Kemhan Sepakati Pengadaan Alutsista Baru, Nilainya Fantastis

Kemhan Sepakati Pengadaan Alutsista Baru, Nilainya Fantastis

BANDUNG -- Kementerian Pertahanan (Kemhan) menandatangani kontrak pengadaan alat utama sistem pertahanan dan keamanan (Alutsista) serta pengadaan konstruksi senilai 1,4 miliar dolar AS dan Rp2,1 triliun.

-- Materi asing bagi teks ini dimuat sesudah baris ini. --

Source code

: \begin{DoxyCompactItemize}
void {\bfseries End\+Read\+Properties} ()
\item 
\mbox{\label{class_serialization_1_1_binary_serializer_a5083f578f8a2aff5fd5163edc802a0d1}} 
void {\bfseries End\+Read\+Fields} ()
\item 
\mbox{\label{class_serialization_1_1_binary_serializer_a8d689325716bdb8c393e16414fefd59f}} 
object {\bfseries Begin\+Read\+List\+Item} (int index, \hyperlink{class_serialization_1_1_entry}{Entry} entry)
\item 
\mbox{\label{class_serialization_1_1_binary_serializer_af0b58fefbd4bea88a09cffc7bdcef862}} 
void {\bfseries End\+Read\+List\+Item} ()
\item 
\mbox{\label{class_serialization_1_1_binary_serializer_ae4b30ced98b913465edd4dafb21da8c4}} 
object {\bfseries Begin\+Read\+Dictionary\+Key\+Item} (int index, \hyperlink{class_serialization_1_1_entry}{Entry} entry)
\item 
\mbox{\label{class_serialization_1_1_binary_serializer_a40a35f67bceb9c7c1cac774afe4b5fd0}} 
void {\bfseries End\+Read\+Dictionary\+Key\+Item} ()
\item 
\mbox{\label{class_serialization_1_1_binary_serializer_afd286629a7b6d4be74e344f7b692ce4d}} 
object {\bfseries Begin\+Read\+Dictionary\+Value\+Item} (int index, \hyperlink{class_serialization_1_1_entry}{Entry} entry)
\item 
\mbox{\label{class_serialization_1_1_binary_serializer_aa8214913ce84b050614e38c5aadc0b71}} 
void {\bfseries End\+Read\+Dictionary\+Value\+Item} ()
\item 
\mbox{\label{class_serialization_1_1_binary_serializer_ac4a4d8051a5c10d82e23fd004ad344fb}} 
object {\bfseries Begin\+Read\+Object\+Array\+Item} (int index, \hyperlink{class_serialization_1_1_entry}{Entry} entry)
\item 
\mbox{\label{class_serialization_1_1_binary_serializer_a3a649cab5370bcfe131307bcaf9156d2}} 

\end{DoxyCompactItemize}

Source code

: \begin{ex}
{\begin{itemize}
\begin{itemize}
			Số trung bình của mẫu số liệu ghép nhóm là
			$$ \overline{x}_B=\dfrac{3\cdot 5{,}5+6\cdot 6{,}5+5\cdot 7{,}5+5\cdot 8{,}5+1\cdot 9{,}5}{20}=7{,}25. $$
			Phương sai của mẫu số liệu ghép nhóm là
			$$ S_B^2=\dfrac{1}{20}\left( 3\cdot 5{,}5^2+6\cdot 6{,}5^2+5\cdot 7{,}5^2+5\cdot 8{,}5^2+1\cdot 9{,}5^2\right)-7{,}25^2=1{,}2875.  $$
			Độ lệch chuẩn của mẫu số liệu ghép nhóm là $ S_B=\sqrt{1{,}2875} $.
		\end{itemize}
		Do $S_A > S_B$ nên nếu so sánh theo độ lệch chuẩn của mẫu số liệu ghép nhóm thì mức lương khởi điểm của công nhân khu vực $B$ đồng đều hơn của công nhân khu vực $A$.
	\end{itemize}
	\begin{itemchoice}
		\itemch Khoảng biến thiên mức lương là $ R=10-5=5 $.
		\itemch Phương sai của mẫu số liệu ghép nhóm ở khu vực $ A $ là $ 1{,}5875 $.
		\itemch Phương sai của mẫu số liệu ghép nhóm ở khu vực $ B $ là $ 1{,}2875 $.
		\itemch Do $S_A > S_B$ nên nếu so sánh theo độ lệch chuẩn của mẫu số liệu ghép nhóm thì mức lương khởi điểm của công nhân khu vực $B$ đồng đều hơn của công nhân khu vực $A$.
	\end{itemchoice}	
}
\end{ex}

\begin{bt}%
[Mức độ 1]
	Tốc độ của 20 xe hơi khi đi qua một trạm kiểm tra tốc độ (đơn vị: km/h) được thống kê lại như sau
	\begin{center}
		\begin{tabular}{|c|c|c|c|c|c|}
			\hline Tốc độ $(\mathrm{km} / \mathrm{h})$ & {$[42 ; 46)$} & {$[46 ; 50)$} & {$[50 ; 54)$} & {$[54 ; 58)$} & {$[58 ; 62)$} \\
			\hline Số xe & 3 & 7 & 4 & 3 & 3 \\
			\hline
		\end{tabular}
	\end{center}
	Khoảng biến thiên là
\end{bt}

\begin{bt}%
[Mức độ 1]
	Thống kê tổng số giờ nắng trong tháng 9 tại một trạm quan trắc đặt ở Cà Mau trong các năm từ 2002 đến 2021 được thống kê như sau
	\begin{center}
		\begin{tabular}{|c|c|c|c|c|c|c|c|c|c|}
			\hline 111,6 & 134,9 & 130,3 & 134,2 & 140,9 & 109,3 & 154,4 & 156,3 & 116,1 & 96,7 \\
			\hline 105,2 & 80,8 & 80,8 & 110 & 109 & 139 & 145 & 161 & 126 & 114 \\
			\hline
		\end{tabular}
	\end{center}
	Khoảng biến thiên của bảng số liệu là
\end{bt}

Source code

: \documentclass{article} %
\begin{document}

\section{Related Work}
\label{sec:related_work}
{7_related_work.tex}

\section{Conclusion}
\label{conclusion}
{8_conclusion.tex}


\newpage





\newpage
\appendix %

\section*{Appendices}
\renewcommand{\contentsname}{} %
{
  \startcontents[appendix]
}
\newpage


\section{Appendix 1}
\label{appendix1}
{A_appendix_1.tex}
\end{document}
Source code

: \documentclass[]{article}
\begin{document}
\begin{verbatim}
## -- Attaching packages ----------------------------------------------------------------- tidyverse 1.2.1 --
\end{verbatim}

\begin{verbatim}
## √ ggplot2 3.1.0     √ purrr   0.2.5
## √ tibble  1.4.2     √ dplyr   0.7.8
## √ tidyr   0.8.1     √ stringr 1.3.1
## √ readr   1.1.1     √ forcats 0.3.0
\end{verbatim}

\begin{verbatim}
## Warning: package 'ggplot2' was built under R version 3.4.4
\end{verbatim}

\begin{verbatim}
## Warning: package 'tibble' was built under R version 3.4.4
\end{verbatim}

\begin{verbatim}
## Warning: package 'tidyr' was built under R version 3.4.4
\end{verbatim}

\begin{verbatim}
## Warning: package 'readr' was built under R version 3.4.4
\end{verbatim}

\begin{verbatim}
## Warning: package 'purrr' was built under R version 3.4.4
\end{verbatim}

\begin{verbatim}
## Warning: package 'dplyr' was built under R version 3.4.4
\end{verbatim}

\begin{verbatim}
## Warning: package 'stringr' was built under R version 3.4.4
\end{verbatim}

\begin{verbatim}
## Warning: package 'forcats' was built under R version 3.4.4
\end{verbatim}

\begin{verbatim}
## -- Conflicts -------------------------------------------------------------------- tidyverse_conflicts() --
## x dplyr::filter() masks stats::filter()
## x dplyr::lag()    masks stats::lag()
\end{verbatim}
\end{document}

Penandatangan melibatkan sejumlah BUMN seperti PT Pindad, PT Dirgantara Indonesia, PT PAL, PT Dahana, dan lainnya. Pada kesempatan tersebut, juga disepakati kerja sama pengembangan kapal selam diesel elektrik antara PT PAL dan Daiwoo Shipbuilding and Marine Engineering.

Menurut Menteri Pertahanan, Ryamizard Ryacudu menjelaskan, total kontrak yang ditandatangani sebanyak 25 kontrak. Meliputi Alutsista dan pengadaan alat konstruksi untuk Kemhan RI dengan nilai 1,4 miliar dolar AS dan Rp 2,1 triliun. Beberapa kontrak pengadaan di antaranya Tank Harimau dan kendaraan tempur (ranpur) 8x8 Cobra, amunisi, senjata ringan, dan lainnya. Bahkan pengadaan Helikopter Super Puma PT DI.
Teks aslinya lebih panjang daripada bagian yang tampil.